» Exercise: Output the listing exactly, leaving out no line.

•••

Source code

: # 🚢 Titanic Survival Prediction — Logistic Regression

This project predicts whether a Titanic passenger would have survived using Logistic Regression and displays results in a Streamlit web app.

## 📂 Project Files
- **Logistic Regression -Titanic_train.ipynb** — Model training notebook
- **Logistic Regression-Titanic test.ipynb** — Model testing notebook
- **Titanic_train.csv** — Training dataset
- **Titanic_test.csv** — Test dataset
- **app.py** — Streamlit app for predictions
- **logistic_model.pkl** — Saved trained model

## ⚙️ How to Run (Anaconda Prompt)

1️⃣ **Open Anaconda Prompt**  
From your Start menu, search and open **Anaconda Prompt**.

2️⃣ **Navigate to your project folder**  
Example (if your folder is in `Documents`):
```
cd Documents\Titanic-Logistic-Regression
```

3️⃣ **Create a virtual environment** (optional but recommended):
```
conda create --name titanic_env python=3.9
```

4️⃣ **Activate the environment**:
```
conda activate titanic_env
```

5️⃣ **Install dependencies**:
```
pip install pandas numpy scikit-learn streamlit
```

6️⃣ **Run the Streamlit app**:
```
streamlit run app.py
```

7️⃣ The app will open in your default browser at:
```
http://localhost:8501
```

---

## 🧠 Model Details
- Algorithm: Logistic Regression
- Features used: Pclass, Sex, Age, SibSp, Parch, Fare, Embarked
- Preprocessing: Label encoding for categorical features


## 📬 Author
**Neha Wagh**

•••

» Result of the task:
Source code

: # 🚢 Titanic Survival Prediction — Logistic Regression

This project predicts whether a Titanic passenger would have survived using Logistic Regression and displays results in a Streamlit web app.

## 📂 Project Files
- **Logistic Regression -Titanic_train.ipynb** — Model training notebook
- **Logistic Regression-Titanic test.ipynb** — Model testing notebook
- **Titanic_train.csv** — Training dataset
- **Titanic_test.csv** — Test dataset
- **app.py** — Streamlit app for predictions
- **logistic_model.pkl** — Saved trained model

## ⚙️ How to Run (Anaconda Prompt)

1️⃣ **Open Anaconda Prompt**  
From your Start menu, search and open **Anaconda Prompt**.

2️⃣ **Navigate to your project folder**  
Example (if your folder is in `Documents`):
```
cd Documents\Titanic-Logistic-Regression
```

3️⃣ **Create a virtual environment** (optional but recommended):
```
conda create --name titanic_env python=3.9
```

4️⃣ **Activate the environment**:
```
conda activate titanic_env
```

5️⃣ **Install dependencies**:
```
pip install pandas numpy scikit-learn streamlit
```

6️⃣ **Run the Streamlit app**:
```
streamlit run app.py
```

7️⃣ The app will open in your default browser at:
```
http://localhost:8501
```

---

## 🧠 Model Details
- Algorithm: Logistic Regression
- Features used: Pclass, Sex, Age, SibSp, Parch, Fare, Embarked
- Preprocessing: Label encoding for categorical features


## 📬 Author
**Neha Wagh**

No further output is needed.